== Work item ==
The output is the lines below from the one with "## LKRG features" through the one with "6. hiding LKRG itself.", both included, printed exactly and with no other line.

——————————

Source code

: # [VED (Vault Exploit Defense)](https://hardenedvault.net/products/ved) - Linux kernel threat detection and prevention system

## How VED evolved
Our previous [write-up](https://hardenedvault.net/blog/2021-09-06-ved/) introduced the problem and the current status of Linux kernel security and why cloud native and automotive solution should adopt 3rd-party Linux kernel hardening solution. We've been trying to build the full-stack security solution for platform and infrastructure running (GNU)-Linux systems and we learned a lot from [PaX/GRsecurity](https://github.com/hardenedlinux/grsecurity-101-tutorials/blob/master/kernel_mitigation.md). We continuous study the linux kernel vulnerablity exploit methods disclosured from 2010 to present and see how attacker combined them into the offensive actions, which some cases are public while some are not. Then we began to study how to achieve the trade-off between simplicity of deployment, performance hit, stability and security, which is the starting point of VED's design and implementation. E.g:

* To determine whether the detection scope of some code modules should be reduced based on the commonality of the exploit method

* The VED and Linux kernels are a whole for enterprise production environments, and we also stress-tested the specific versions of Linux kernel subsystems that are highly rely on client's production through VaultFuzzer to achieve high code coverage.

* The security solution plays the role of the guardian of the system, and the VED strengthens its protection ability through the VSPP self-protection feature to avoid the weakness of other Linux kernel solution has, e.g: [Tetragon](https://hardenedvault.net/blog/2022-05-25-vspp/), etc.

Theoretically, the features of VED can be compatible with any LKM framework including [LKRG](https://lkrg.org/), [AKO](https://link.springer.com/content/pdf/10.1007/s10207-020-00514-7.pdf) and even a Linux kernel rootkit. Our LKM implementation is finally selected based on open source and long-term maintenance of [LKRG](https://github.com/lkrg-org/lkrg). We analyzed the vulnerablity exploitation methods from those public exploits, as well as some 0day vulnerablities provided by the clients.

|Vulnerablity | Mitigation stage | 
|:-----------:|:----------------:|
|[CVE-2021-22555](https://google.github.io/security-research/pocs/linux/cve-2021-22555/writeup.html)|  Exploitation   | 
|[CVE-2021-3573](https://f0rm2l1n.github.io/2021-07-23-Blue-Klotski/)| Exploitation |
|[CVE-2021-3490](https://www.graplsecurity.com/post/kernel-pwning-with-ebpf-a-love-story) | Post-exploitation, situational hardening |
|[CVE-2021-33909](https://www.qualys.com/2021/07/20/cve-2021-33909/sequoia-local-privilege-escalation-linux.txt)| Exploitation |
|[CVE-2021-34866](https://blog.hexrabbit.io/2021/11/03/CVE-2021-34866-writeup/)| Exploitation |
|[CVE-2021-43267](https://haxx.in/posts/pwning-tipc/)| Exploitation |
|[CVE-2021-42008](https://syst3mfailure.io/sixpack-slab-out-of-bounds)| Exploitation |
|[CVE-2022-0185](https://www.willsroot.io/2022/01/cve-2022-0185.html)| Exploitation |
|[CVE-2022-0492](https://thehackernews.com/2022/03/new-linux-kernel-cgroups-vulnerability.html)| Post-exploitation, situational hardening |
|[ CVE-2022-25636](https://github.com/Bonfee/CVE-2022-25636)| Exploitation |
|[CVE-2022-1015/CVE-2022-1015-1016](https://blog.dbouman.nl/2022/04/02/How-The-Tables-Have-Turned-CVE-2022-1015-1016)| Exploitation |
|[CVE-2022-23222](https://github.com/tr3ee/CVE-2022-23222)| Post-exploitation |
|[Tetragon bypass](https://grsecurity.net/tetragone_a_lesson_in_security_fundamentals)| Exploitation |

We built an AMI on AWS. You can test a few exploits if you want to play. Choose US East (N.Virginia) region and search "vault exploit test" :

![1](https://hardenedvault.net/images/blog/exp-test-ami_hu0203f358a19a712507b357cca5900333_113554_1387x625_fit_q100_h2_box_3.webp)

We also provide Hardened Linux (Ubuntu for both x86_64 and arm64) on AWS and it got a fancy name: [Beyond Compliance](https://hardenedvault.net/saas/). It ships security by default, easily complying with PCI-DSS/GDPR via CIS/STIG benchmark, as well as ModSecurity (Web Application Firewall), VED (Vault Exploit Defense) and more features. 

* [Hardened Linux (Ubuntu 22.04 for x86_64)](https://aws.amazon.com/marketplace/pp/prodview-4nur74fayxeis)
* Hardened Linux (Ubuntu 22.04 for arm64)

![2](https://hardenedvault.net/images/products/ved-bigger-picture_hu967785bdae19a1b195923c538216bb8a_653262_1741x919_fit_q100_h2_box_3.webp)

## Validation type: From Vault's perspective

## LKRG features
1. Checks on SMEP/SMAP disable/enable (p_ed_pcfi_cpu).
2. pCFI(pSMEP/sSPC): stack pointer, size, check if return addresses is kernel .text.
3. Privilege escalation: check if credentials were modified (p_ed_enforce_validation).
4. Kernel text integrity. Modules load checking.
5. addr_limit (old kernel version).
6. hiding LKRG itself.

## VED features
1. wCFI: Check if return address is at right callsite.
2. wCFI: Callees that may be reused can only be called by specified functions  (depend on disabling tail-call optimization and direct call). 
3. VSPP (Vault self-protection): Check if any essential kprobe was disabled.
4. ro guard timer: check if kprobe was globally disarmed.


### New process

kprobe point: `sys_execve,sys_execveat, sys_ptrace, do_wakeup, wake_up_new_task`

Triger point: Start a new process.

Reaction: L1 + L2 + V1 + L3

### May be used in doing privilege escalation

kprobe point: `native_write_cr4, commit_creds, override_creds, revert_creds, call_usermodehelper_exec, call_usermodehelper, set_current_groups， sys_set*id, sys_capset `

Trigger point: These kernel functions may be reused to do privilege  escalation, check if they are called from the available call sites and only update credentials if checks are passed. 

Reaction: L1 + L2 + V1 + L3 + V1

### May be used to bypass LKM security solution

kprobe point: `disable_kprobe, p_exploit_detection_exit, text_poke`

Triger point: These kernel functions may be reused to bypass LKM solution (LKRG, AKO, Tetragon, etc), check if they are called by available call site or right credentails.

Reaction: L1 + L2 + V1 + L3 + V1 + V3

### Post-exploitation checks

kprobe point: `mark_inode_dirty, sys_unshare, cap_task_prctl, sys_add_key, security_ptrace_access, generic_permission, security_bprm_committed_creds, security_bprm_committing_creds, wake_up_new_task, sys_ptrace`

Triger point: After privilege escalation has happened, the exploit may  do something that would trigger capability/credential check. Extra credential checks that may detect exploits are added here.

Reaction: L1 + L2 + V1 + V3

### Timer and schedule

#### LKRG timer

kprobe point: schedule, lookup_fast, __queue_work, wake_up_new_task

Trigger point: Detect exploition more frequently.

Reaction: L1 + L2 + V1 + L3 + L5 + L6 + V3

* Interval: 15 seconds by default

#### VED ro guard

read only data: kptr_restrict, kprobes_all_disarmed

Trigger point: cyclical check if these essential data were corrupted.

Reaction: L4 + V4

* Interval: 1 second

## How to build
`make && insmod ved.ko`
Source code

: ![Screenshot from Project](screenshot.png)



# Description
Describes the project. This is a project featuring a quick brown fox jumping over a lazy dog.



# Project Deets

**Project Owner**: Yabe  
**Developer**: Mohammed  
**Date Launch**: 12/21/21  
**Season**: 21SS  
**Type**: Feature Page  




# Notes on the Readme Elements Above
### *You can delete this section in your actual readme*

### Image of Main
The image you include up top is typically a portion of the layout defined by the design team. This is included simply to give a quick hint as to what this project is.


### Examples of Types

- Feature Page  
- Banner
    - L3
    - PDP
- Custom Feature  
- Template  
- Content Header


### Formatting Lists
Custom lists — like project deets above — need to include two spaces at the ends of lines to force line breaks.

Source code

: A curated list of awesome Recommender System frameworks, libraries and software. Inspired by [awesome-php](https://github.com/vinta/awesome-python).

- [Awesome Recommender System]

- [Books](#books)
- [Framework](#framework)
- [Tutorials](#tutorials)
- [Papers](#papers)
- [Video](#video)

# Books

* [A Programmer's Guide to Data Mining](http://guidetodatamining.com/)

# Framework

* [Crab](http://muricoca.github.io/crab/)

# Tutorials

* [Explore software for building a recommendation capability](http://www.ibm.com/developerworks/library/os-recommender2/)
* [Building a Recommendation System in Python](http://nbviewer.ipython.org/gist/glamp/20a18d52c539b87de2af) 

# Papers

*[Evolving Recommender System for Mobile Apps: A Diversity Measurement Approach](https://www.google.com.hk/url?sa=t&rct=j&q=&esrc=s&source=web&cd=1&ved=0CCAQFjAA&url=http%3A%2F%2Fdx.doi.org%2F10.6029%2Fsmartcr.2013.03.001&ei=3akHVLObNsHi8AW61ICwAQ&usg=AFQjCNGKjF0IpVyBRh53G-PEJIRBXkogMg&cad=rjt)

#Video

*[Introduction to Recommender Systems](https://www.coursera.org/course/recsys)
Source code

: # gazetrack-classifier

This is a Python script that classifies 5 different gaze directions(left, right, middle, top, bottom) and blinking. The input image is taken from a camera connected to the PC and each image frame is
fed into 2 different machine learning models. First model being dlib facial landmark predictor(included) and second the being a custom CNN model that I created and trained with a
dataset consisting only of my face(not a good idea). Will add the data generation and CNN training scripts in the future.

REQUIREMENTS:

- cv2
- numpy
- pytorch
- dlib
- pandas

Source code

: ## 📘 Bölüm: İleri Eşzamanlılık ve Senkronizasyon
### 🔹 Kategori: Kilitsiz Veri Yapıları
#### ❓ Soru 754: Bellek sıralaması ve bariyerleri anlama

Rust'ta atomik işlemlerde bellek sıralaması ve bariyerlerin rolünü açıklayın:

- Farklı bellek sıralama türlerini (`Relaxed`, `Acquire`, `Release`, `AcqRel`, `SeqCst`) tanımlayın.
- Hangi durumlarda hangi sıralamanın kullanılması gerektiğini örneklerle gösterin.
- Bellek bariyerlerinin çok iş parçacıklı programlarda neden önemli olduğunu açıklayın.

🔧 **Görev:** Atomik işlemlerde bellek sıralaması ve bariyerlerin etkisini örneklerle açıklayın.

——————————

== Solution ==
## LKRG features
1. Checks on SMEP/SMAP disable/enable (p_ed_pcfi_cpu).
2. pCFI(pSMEP/sSPC): stack pointer, size, check if return addresses is kernel .text.
3. Privilege escalation: check if credentials were modified (p_ed_enforce_validation).
4. Kernel text integrity. Modules load checking.
5. addr_limit (old kernel version).
6. hiding LKRG itself.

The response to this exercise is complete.